=== Section Start ===
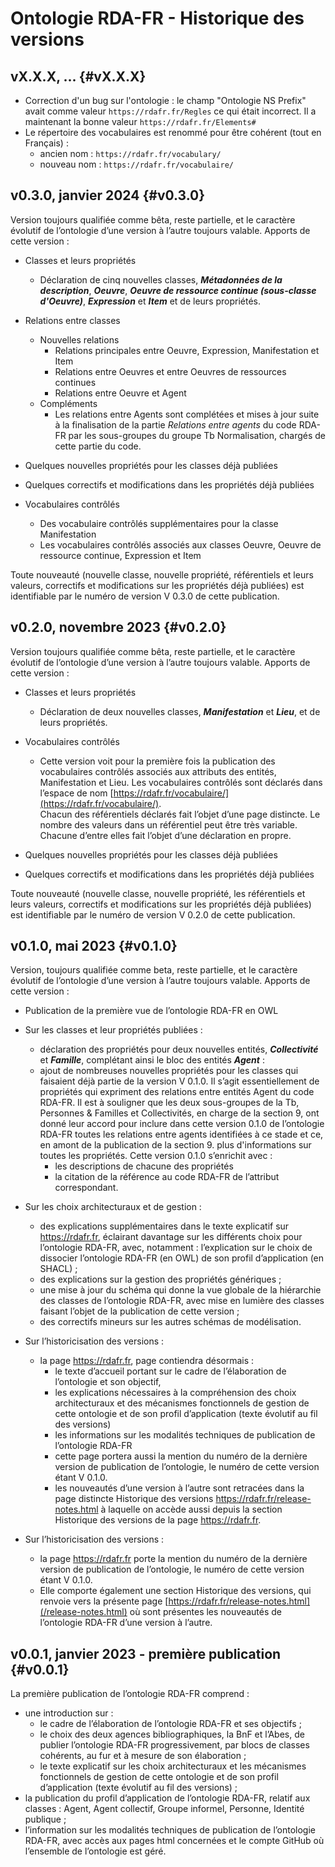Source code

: # Ontologie RDA-FR - Historique des versions

## vX.X.X, ... {#vX.X.X}

* Correction d'un bug sur l'ontologie : le champ "Ontologie NS Prefix" avait comme valeur `https://rdafr.fr/Regles` ce qui était incorrect. Il a maintenant la bonne valeur `https://rdafr.fr/Elements#`
* Le répertoire des vocabulaires est renommé pour être cohérent (tout en Français) :
  * ancien nom : `https://rdafr.fr/vocabulary/`
  * nouveau nom : `https://rdafr.fr/vocabulaire/`

## v0.3.0, janvier 2024 {#v0.3.0}

Version toujours qualifiée comme bêta, reste partielle, et le caractère évolutif de l’ontologie d’une version à l’autre toujours valable. Apports de cette version : 

* Classes et leurs propriétés
  * Déclaration de cinq nouvelles classes, **_Métadonnées de la description_**, **_Oeuvre_**, **_Oeuvre de ressource continue (sous-classe d'Oeuvre)_**, **_Expression_** et **_Item_** et de leurs propriétés.
    
* Relations entre classes 
  * Nouvelles relations
    * Relations principales entre Oeuvre, Expression, Manifestation et Item
    * Relations entre Oeuvres et entre Oeuvres de ressources continues
    * Relations entre Oeuvre et Agent
  * Compléments
    * Les relations entre Agents sont complétées et mises à jour suite à la finalisation de la partie _Relations entre agents_ du code RDA-FR par les sous-groupes du groupe Tb Normalisation, chargés de cette partie du code. 

* Quelques nouvelles propriétés pour les classes déjà publiées
* Quelques correctifs et modifications dans les propriétés déjà publiées

* Vocabulaires contrôlés
   * Des vocabulaire contrôlés supplémentaires pour la classe Manifestation
   * Les vocabulaires contrôlés associés aux classes Oeuvre, Oeuvre de ressource continue, Expression et Item

Toute nouveauté (nouvelle classe, nouvelle propriété, référentiels et leurs valeurs, correctifs et modifications sur les propriétés déjà publiées) est identifiable par le numéro de version V 0.3.0 de cette publication.

## v0.2.0, novembre 2023 {#v0.2.0}

Version toujours qualifiée comme bêta, reste partielle, et le caractère évolutif de l’ontologie d’une version à l’autre toujours valable. Apports de cette version : 

* Classes et leurs propriétés
  * Déclaration de deux nouvelles classes, **_Manifestation_** et **_Lieu_**, et de leurs propriétés. 
* Vocabulaires contrôlés 
  * Cette version voit pour la première fois la publication des vocabulaires contrôlés associés aux attributs des entités, Manifestation et Lieu. Les vocabulaires contrôlés sont déclarés dans l’espace de nom [https://rdafr.fr/vocabulaire/](https://rdafr.fr/vocabulaire/).  \
Chacun des référentiels déclarés fait l’objet d’une page distincte. Le nombre des valeurs dans un référentiel peut être très variable. Chacune d’entre elles fait l’objet d’une déclaration en propre.

* Quelques nouvelles propriétés pour les classes déjà publiées
* Quelques correctifs et modifications dans les propriétés déjà publiées

Toute nouveauté (nouvelle classe, nouvelle propriété, les référentiels et leurs valeurs, correctifs et modifications sur les propriétés déjà publiées) est identifiable par le numéro de version V 0.2.0 de cette publication.

## v0.1.0, mai 2023 {#v0.1.0}

Version, toujours qualifiée comme beta, reste partielle, et le caractère évolutif de l’ontologie d’une version à l’autre toujours valable. Apports de cette version : 

* Publication de la première vue de l’ontologie RDA-FR en OWL

* Sur les classes et leur propriétés publiées : 
  * déclaration des propriétés pour deux nouvelles entités, ***Collectivité*** et ***Famille***, complétant ainsi le bloc des entités ***Agent*** : 
  * ajout de nombreuses nouvelles propriétés pour les classes qui faisaient déjà partie de la version V 0.1.0. Il s’agit essentiellement de propriétés qui expriment des relations entre entités Agent du code RDA-FR. Il est à souligner que les deux sous-groupes de la Tb, Personnes & Familles et Collectivités, en charge de la section 9, ont donné leur accord pour inclure dans cette version 0.1.0 de l’ontologie RDA-FR toutes les relations entre agents identifiées à ce stade et ce, en amont de la publication de la section 9. 
  plus d'informations sur toutes les propriétés. Cette version 0.1.0 s’enrichit avec : 
    * les descriptions de chacune des propriétés
    * la citation de la référence au code RDA-FR de l’attribut correspondant.

* Sur les choix architecturaux et de gestion : 
  * des explications supplémentaires dans le texte explicatif sur https://rdafr.fr, éclairant davantage sur les différents choix pour l’ontologie RDA-FR, avec, notamment : 
l’explication sur le choix de dissocier l’ontologie RDA-FR (en OWL) de son profil d’application (en SHACL) ;
  * des explications sur la gestion des propriétés génériques ;
  * une mise à jour du schéma qui donne la vue globale de la hiérarchie des classes de l’ontologie RDA-FR, avec mise en lumière des classes faisant l’objet de la publication de cette version ;
  * des correctifs mineurs sur les autres schémas de modélisation.

* Sur l’historicisation des versions : 
  * la page https://rdafr.fr, page contiendra désormais : 
    * le texte d’accueil portant sur le cadre de l’élaboration de l’ontologie et son objectif, 
    * les explications nécessaires à la compréhension des choix architecturaux et des mécanismes fonctionnels de gestion de cette ontologie et de son profil d’application (texte évolutif au fil des versions)
    * les informations sur les modalités techniques de publication de l’ontologie RDA-FR
    * cette page portera aussi la mention du numéro de la dernière version de publication de l’ontologie, le numéro de cette version étant V 0.1.0. 
    * les nouveautés d’une version à l’autre sont retracées dans la page distincte Historique des versions https://rdafr.fr/release-notes.html à laquelle on accède aussi depuis la section Historique des versions de la page https://rdafr.fr.

* Sur l’historicisation des versions : 
  * la page https://rdafr.fr porte la mention du numéro de la dernière version de publication de l’ontologie, le numéro de cette version étant V 0.1.0. 
  * Elle comporte également une section Historique des versions, qui renvoie vers la présente page [https://rdafr.fr/release-notes.html](/release-notes.html)  où sont présentes les nouveautés de l’ontologie RDA-FR d’une version à l’autre.

## v0.0.1, janvier 2023 - première publication {#v0.0.1}

La première publication de l’ontologie RDA-FR comprend :

* une introduction sur : 
  * le cadre de l’élaboration de l’ontologie RDA-FR et ses objectifs ;  
  * le choix des deux agences bibliographiques, la BnF et l’Abes, de publier l’ontologie RDA-FR progressivement, par blocs de classes cohérents, au fur et à mesure de son élaboration ;
  * le texte explicatif sur les choix architecturaux et les mécanismes fonctionnels de gestion de cette ontologie et de son profil d’application (texte évolutif au fil des versions) ;
* la publication du profil d’application de l’ontologie RDA-FR, relatif aux classes : Agent, Agent collectif, Groupe informel, Personne, Identité publique ;
* l’information sur les modalités techniques de publication de l’ontologie RDA-FR, avec accès aux pages html concernées et le compte GitHub où l’ensemble de l’ontologie est géré.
=== Section End ===
* Brief: Transcribe exactly, with no pictures, the lines running from the first line of the material through the line holding "## v0.2.0, novembre".

* Reply to the exercise:
Source code

: # Ontologie RDA-FR - Historique des versions

## vX.X.X, ... {#vX.X.X}

* Correction d'un bug sur l'ontologie : le champ "Ontologie NS Prefix" avait comme valeur `https://rdafr.fr/Regles` ce qui était incorrect. Il a maintenant la bonne valeur `https://rdafr.fr/Elements#`
* Le répertoire des vocabulaires est renommé pour être cohérent (tout en Français) :
  * ancien nom : `https://rdafr.fr/vocabulary/`
  * nouveau nom : `https://rdafr.fr/vocabulaire/`

## v0.3.0, janvier 2024 {#v0.3.0}

Version toujours qualifiée comme bêta, reste partielle, et le caractère évolutif de l’ontologie d’une version à l’autre toujours valable. Apports de cette version : 

* Classes et leurs propriétés
  * Déclaration de cinq nouvelles classes, **_Métadonnées de la description_**, **_Oeuvre_**, **_Oeuvre de ressource continue (sous-classe d'Oeuvre)_**, **_Expression_** et **_Item_** et de leurs propriétés.
    
* Relations entre classes 
  * Nouvelles relations
    * Relations principales entre Oeuvre, Expression, Manifestation et Item
    * Relations entre Oeuvres et entre Oeuvres de ressources continues
    * Relations entre Oeuvre et Agent
  * Compléments
    * Les relations entre Agents sont complétées et mises à jour suite à la finalisation de la partie _Relations entre agents_ du code RDA-FR par les sous-groupes du groupe Tb Normalisation, chargés de cette partie du code. 

* Quelques nouvelles propriétés pour les classes déjà publiées
* Quelques correctifs et modifications dans les propriétés déjà publiées

* Vocabulaires contrôlés
   * Des vocabulaire contrôlés supplémentaires pour la classe Manifestation
   * Les vocabulaires contrôlés associés aux classes Oeuvre, Oeuvre de ressource continue, Expression et Item

Toute nouveauté (nouvelle classe, nouvelle propriété, référentiels et leurs valeurs, correctifs et modifications sur les propriétés déjà publiées) est identifiable par le numéro de version V 0.3.0 de cette publication.

## v0.2.0, novembre 2023 {#v0.2.0}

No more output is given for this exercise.